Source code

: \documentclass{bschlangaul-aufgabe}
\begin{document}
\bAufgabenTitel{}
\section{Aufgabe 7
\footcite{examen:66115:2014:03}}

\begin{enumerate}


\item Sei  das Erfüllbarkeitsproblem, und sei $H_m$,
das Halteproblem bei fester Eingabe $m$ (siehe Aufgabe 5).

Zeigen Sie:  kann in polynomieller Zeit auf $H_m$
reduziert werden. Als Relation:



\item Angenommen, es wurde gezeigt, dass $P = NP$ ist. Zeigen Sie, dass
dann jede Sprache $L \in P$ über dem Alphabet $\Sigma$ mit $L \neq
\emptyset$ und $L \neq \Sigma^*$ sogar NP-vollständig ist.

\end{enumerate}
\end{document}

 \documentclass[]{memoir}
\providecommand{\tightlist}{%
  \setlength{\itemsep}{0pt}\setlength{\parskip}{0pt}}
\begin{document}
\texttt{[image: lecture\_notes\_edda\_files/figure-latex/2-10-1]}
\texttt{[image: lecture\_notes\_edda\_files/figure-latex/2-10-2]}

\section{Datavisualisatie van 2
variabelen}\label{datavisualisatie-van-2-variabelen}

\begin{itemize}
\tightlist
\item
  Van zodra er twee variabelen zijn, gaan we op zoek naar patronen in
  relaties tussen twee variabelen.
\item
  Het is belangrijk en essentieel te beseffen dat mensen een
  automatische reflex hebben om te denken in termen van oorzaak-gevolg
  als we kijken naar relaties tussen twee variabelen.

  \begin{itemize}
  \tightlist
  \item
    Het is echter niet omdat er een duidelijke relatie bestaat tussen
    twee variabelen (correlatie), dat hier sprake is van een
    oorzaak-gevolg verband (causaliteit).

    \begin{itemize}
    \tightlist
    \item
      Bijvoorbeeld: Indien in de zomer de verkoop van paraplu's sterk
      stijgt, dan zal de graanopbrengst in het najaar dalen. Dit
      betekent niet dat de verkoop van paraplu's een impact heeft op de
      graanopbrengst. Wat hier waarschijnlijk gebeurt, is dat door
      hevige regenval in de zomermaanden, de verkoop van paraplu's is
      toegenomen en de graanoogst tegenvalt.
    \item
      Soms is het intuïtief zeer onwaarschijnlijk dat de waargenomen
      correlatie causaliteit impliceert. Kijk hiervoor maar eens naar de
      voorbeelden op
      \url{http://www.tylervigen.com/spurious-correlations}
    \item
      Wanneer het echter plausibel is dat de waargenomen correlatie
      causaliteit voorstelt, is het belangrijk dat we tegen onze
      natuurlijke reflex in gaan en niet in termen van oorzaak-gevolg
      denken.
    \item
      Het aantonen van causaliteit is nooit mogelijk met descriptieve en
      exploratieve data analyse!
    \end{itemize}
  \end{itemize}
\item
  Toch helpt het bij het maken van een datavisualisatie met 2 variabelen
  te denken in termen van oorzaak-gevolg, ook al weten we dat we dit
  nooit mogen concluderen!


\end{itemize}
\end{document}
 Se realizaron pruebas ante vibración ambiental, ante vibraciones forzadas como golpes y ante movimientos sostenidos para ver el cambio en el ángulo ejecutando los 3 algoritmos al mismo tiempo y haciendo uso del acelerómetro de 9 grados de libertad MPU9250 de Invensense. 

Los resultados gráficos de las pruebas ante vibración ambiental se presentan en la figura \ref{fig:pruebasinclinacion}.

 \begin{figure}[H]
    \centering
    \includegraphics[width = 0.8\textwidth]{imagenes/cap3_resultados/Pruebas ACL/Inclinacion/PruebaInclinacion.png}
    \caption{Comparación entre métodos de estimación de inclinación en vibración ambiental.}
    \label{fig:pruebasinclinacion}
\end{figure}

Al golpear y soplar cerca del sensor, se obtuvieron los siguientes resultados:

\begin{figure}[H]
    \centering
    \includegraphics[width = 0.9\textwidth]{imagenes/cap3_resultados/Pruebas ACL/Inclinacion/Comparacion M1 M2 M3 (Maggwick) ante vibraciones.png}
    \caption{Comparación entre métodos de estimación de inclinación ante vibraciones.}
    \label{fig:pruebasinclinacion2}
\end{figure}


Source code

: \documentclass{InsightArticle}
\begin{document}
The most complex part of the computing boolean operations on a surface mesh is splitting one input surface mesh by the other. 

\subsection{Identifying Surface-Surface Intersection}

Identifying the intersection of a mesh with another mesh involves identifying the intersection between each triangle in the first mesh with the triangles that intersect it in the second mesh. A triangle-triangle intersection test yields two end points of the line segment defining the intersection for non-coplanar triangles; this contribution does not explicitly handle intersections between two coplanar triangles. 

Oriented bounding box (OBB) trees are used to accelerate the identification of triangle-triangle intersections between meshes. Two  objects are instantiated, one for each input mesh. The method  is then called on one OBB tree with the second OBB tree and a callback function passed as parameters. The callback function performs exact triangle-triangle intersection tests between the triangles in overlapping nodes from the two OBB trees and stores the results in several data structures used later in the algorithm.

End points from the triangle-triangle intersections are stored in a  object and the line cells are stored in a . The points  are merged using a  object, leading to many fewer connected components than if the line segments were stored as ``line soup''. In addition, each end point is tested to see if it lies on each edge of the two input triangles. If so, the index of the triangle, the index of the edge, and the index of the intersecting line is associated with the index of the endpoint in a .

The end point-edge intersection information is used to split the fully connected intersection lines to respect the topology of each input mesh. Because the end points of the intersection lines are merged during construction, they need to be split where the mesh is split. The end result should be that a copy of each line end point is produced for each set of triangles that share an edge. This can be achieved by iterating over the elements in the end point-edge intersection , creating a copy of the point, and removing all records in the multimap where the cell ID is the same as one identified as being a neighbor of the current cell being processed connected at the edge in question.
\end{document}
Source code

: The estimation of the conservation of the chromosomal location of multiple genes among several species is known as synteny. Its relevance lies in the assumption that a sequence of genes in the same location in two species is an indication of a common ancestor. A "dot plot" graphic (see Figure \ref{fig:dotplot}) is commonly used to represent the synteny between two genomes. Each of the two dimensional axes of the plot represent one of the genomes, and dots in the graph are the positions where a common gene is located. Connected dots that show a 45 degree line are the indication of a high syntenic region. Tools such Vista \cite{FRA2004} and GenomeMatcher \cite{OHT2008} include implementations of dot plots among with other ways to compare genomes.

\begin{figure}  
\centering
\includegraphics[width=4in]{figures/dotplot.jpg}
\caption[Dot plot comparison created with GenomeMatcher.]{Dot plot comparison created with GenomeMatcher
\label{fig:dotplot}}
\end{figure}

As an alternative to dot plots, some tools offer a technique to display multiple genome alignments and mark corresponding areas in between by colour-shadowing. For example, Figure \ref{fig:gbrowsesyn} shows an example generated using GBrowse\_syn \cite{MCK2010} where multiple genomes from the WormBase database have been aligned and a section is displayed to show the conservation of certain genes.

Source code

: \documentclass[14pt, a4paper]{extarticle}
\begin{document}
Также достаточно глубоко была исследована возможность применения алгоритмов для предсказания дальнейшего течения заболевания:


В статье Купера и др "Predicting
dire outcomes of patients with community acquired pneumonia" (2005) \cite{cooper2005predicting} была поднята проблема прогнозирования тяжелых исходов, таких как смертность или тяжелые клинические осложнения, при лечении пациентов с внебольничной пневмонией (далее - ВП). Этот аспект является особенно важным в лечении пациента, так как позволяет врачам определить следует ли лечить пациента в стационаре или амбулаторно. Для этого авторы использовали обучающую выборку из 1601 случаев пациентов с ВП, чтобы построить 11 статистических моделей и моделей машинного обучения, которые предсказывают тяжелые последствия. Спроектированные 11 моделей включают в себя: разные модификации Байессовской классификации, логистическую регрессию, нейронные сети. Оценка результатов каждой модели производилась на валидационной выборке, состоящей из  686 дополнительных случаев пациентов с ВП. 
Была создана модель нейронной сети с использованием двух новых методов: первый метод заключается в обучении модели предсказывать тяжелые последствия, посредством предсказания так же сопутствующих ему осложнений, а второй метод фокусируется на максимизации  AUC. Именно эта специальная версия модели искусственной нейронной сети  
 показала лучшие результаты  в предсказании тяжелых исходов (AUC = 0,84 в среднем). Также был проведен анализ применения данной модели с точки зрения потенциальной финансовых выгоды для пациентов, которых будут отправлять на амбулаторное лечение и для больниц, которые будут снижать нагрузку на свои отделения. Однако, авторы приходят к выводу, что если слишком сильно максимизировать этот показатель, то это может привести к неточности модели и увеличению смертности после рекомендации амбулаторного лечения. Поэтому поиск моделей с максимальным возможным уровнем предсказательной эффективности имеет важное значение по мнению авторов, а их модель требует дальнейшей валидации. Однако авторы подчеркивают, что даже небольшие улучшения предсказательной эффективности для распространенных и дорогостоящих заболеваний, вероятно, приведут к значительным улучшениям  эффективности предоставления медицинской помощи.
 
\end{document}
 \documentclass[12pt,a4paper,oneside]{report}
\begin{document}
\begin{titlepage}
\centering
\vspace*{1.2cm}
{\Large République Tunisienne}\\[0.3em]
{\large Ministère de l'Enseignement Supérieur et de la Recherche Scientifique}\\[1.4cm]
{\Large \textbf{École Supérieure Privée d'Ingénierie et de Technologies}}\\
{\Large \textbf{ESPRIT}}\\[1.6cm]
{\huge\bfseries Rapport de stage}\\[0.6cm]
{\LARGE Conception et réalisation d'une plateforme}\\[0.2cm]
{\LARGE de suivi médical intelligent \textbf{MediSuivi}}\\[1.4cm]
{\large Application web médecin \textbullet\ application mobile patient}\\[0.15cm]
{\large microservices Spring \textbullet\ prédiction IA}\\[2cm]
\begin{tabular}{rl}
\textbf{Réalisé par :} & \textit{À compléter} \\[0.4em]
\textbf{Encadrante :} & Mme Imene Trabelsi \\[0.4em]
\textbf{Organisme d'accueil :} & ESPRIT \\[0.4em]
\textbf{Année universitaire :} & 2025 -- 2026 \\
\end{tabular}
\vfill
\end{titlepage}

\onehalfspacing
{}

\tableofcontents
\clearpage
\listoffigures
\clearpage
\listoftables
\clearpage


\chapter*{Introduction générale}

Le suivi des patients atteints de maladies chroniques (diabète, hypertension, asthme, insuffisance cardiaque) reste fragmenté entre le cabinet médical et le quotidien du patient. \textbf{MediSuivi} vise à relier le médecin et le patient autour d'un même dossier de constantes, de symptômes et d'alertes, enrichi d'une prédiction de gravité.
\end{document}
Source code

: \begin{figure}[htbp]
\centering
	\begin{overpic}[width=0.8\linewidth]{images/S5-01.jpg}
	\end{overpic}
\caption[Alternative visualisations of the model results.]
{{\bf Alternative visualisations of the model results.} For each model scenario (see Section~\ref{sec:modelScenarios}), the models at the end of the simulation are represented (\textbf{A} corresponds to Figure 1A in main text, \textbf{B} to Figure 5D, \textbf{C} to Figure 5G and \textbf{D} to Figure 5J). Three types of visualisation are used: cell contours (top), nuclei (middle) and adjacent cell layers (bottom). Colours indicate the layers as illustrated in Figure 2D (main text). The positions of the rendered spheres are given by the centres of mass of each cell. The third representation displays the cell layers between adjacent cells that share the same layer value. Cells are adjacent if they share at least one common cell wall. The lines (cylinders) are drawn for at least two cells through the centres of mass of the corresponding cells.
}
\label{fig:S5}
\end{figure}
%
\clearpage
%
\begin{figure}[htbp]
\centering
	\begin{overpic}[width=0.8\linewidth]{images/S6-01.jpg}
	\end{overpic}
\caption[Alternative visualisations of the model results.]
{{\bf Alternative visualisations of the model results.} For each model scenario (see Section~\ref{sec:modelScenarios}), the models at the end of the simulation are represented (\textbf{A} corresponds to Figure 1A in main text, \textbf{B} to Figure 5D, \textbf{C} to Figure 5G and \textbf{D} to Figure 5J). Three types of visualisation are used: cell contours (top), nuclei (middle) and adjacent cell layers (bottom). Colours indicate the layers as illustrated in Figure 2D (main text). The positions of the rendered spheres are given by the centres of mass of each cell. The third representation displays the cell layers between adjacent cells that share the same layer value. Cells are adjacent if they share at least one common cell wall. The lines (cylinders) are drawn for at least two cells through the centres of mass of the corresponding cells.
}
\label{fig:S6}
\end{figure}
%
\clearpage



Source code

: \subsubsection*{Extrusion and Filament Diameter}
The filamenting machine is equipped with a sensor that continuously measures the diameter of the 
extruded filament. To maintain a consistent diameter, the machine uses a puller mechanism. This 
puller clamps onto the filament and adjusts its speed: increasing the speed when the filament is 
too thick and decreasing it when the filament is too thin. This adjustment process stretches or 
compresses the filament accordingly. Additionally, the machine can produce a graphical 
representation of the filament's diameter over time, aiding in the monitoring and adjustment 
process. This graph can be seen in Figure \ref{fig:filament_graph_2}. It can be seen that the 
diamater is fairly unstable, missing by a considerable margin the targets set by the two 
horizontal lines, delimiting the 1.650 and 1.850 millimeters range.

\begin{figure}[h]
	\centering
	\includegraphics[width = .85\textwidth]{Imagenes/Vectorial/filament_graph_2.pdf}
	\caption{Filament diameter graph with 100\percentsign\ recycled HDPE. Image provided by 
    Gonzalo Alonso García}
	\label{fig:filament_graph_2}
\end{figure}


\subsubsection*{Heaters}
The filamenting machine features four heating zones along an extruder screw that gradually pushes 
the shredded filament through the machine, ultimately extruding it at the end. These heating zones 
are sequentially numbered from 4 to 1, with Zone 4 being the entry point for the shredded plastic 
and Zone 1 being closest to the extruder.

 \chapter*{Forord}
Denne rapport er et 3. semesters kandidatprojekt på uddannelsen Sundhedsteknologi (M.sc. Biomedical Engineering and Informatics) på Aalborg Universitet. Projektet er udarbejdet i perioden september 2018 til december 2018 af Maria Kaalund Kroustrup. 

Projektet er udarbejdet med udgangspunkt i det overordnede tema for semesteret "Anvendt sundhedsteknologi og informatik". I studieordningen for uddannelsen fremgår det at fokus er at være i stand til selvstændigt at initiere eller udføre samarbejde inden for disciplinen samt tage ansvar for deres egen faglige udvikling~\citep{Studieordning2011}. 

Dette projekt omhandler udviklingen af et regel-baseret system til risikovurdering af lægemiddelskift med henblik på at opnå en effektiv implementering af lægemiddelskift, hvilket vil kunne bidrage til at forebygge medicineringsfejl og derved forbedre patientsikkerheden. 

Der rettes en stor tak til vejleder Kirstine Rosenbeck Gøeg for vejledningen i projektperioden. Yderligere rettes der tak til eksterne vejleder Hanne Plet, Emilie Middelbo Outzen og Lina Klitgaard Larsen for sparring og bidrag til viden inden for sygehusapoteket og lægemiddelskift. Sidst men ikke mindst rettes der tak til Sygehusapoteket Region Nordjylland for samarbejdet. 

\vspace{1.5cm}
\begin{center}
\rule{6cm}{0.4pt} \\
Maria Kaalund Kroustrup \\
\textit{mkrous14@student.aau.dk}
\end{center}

☆ ☆ ☆

Using the material above, transcribe exactly the lines from the line with "causaliteit voorstelt, is" to the line with "Al golpear y"; both count, and nothing else goes in.

      causaliteit voorstelt, is het belangrijk dat we tegen onze
      natuurlijke reflex in gaan en niet in termen van oorzaak-gevolg
      denken.
    \item
      Het aantonen van causaliteit is nooit mogelijk met descriptieve en
      exploratieve data analyse!
    \end{itemize}
  \end{itemize}
\item
  Toch helpt het bij het maken van een datavisualisatie met 2 variabelen
  te denken in termen van oorzaak-gevolg, ook al weten we dat we dit
  nooit mogen concluderen!


\end{itemize}
\end{document}
 Se realizaron pruebas ante vibración ambiental, ante vibraciones forzadas como golpes y ante movimientos sostenidos para ver el cambio en el ángulo ejecutando los 3 algoritmos al mismo tiempo y haciendo uso del acelerómetro de 9 grados de libertad MPU9250 de Invensense. 

Los resultados gráficos de las pruebas ante vibración ambiental se presentan en la figura \ref{fig:pruebasinclinacion}.

 \begin{figure}[H]
    \centering
    \includegraphics[width = 0.8\textwidth]{imagenes/cap3_resultados/Pruebas ACL/Inclinacion/PruebaInclinacion.png}
    \caption{Comparación entre métodos de estimación de inclinación en vibración ambiental.}
    \label{fig:pruebasinclinacion}
\end{figure}

Al golpear y soplar cerca del sensor, se obtuvieron los siguientes resultados:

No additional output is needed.